When you are not in control, one of two things happens. Either you keep paying — directly in cloud bills, indirectly in lost time, lost customers, lost sleep — until the project either turns a corner or breaks you. Or you ship something dangerous in a domain where being wrong is expensive — money, data, reputation, somebody else's career, your own career — and you find out in public.
Jimmy McGill ends Better Call Saul serving 86 years in federal prison — not because the law degree was a trick, and not because he was incapable. The gap between what he could do and what he should have done finally caught up with him, in the most expensive way it could. The bullets found Jimmy too.

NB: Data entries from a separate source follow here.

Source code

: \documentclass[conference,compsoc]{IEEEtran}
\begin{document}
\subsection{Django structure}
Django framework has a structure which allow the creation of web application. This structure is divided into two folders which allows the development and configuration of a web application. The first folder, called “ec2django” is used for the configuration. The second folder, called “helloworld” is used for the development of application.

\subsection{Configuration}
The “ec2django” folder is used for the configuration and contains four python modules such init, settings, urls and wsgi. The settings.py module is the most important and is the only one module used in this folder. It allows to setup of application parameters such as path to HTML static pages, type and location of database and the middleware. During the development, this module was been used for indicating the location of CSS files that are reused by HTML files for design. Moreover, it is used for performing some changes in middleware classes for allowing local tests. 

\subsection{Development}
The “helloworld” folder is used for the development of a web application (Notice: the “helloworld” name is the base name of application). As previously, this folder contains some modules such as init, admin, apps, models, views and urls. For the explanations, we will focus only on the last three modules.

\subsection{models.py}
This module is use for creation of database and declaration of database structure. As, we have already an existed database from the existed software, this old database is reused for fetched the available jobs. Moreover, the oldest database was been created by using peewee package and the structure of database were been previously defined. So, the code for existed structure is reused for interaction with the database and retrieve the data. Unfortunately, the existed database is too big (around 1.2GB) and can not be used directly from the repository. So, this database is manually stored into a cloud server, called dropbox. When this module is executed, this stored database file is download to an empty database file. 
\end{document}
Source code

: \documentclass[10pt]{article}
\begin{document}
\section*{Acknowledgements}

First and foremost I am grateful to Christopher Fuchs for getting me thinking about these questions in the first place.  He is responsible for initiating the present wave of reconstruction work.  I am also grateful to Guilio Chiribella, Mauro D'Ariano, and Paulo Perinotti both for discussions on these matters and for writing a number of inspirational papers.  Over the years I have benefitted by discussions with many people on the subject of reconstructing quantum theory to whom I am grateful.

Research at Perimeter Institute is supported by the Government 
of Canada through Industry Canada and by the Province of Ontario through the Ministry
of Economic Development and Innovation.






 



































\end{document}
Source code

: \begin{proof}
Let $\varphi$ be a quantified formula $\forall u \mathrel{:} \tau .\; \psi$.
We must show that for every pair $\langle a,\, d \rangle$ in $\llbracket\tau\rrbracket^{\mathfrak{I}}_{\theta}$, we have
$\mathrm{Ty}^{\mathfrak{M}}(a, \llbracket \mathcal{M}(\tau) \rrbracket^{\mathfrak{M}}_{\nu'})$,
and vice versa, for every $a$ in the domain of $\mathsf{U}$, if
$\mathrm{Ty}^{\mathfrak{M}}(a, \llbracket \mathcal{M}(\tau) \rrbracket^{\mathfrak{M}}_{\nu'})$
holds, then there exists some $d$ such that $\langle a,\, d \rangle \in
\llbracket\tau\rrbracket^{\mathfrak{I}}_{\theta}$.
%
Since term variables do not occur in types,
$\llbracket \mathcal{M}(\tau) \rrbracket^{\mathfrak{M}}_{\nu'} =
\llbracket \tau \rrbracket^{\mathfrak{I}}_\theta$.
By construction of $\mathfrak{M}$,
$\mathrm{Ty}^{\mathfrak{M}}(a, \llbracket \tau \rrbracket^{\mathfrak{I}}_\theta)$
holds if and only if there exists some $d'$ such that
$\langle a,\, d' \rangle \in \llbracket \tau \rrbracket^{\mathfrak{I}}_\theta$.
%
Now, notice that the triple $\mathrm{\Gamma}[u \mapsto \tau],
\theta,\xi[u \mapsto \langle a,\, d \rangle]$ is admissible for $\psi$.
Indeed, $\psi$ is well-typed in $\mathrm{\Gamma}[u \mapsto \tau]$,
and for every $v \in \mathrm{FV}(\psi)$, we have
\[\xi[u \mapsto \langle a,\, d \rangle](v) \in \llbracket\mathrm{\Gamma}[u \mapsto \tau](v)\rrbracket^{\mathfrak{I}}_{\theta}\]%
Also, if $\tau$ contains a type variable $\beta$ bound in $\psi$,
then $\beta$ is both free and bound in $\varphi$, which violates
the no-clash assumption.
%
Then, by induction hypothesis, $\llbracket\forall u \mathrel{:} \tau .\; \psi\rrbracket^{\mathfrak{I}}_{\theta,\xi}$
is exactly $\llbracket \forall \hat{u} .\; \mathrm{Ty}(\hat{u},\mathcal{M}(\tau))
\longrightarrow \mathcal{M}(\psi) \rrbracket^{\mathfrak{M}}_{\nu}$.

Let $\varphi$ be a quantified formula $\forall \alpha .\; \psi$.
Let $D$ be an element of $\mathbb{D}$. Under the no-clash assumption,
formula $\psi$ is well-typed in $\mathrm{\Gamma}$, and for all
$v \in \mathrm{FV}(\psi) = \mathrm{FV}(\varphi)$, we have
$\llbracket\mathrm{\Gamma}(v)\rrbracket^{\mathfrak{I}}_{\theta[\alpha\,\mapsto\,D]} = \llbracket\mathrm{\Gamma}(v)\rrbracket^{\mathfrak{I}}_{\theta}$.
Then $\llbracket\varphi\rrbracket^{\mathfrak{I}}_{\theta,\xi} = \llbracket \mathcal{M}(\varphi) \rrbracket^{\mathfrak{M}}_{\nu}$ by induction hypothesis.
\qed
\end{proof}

Anyone telling themselves AI will solve my problem should sit with that ending. AI will not solve the problem. It will quietly trade it for a different, more expensive one — the one the demo never showed you.
Do not let an LLM put a machine gun in your hands and tell you that you are now a marksman.
You can absolutely become one. Just give yourself the time first — time to learn how the gun works. Time to learn what the target actually is, where it is, and how to hit it with fewer bullets. Time to figure out which gun you actually need.
And, eventually, the question nobody asks early enough: do you need a gun at all? Or did you only ever want to hit the target?